The Bouchard-Taylor commission is a failure, because the appointees don't have what it takes to understand French Quebeckers and above all, ethnic minorities.


In February, Quebec's Premier Jean Charest appointed sociologist Gérard Bouchard and philosopher Charles Taylor at the helm of a study commission. These two academics were to conduct a province-wide study on religious accommodations. In addition to the controversies sullying the commission, Bouchard and Taylor recently had the bad idea to broaden the debate on religious accommodations to immigration.

Let's say things as they are: the Bouchard-Taylor commission is just a pure waste of money. Instead, Charest could have taken a very quick decision. The Bouchard-Taylor commission is a failure, because the appointees don't have what it takes to understand French Quebeckers and above all, ethnic minorities.

Jean Charest has ludicrously stressed all along on the fact that the commission is led by "experts" on the issues of religions and immigration. Well, the commission certainly has the merit to be led by academics and backed up by another batch of... 15 academics! However, this is unimpressive. These are actually academics who have expressed their opinions on religions and accommodations throughout their intellectual career.

If Jean Charest had appointed lawyer Julius Grey, my perception about the study commission wouldn't change from a bit. In fact, Grey is just one of those buffoons who live in a make-believe-it world of his own.

Even though they won't admit it, the 17 academics forming the Bouchard-Taylor commission just have no concrete experience in the domain of immigration. Despite all the education that they received, their knowledge is not comparable to that of a social worker or even a lawyer specialized in immigration. With their immoderate penchant for cold theories, how can Bouchard and Taylor, in the first place, understand all the things that ordinary French Quebeckers and above all, ethnic minorities go through?
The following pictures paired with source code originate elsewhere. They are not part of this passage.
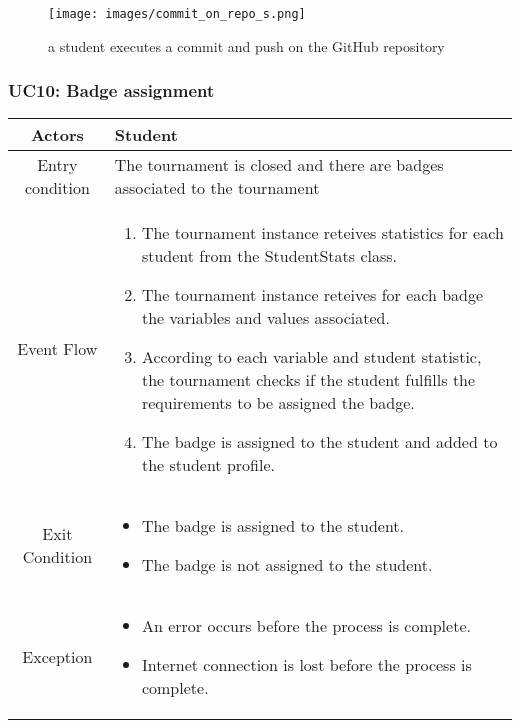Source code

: \documentclass[a4paper, 11pt, titlepage]{article}
\begin{document}
\begin{figure}[h!]
    \centering
    \texttt{[image: images/commit\_on\_repo\_s.png]}
    \caption{a student executes a commit and push on the GitHub repository}
    \label{fig:seq_diag_commit}
    
\end{figure}

\clearpage

\subsubsection*{UC10: Badge assignment}

\begin{center}
    \begin{tabularx}{\linewidth} {|c|X|}
        \hline 
        Actors & Student\\
        \hline 
        Entry condition &
        The tournament is closed and there are badges associated to the tournament\\
        \hline 
        Event Flow &
        \begin{enumerate}
            \item The tournament instance reteives statistics for each student from the StudentStats class.
            \item The tournament instance reteives for each badge the variables and values associated.
            \item According to each variable and student statistic, the tournament checks if the student fulfills the requirements to be assigned the badge.
            \item The badge is assigned to the student and added to the student profile. 
        \end{enumerate}\\
        \hline 
        Exit Condition & 
        \begin{itemize}
            \item The badge is assigned to the student.
            \item The badge is not assigned to the student. 
        \end{itemize}\\
        \hline 
        Exception & 
        \begin{itemize}
            \item An error occurs before the process is complete.
            \item Internet connection is lost before the process is complete.
        \end{itemize}\\
        \hline
    \end{tabularx}
\end{center}
\end{document}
Add to that the group of 15 academics that were hand-picked by Bouchard and Taylor. With two people who have a foreign-like name, we can expect this group to fully understand every ethnic layers of Quebec...
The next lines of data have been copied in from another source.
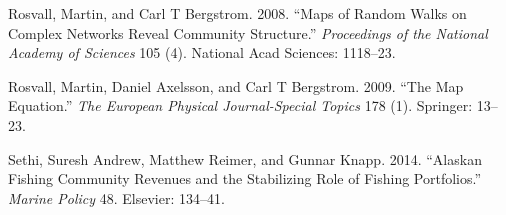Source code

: \documentclass[]{article}
\begin{document}
Rosvall, Martin, and Carl T Bergstrom. 2008. ``Maps of Random Walks on
Complex Networks Reveal Community Structure.'' \emph{Proceedings of the
National Academy of Sciences} 105 (4). National Acad Sciences: 1118--23.

Rosvall, Martin, Daniel Axelsson, and Carl T Bergstrom. 2009. ``The Map
Equation.'' \emph{The European Physical Journal-Special Topics} 178 (1).
Springer: 13--23.

Sethi, Suresh Andrew, Matthew Reimer, and Gunnar Knapp. 2014. ``Alaskan
Fishing Community Revenues and the Stabilizing Role of Fishing
Portfolios.'' \emph{Marine Policy} 48. Elsevier: 134--41.
\end{document}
Seriously, having a whole set of diplomas is beautiful. However, being on a field in order to help immigrants is better than sitting down and producing abstract thoughts.
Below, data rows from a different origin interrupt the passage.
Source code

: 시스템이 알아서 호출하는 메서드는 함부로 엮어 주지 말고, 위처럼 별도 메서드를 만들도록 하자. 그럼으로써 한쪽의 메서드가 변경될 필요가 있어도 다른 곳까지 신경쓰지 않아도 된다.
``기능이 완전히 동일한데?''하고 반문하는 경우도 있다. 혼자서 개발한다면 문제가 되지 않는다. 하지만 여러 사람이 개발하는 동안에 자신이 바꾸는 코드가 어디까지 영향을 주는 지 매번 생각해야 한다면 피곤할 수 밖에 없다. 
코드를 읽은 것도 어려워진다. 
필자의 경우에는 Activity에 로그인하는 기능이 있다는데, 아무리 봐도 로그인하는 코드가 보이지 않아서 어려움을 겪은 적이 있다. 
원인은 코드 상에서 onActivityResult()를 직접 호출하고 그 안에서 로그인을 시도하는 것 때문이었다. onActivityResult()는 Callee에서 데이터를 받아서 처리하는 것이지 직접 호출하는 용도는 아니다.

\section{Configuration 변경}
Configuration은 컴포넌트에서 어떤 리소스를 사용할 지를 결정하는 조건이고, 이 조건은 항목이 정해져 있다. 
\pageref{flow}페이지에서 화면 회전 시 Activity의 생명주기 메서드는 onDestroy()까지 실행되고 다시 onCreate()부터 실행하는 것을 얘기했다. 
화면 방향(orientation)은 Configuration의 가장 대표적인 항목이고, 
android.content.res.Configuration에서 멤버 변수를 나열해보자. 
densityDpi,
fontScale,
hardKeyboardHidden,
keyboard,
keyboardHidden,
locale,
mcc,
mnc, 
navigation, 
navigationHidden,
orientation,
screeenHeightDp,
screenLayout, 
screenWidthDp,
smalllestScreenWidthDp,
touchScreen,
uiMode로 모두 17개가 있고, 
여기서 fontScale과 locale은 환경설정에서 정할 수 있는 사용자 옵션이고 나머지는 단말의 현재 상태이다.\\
As a matter of fact, Gérard Bouchard pathetically believe that Montrealers and the rest of Quebeckers just live the same reality, which means ethnic diversity. For someone who spent most of his life in Chicoutimi, Bouchard really doesn't understand that the issue of ethnic co-existence mostly concerns Montrealers, in the first place.

Secondly, Bouchard is seriously dumb enough to believe that racism is just on the side of French Quebeckers. I beg your pardon, Mr Bouchard! What are you waiting for to get out of your ivory tower, eh? I do know many people (coming from ethnic minorities) who have been saying racist things against French Quebeckers for quite a while! As for Charles Taylor, well, needless to say that he's just a dogmatic ideologist who can't express nuanced stances on the issue of ethnic co-existence and religions if you read some works of his.

The creation of the study commission might be fraught with good intentions for some people. However, as opposed to what Jean Charest believe, the commission is far to be a tool for a "public debate". After all, the problem is this simple: the appointees are just people who are more used to sit down rather than being on the field.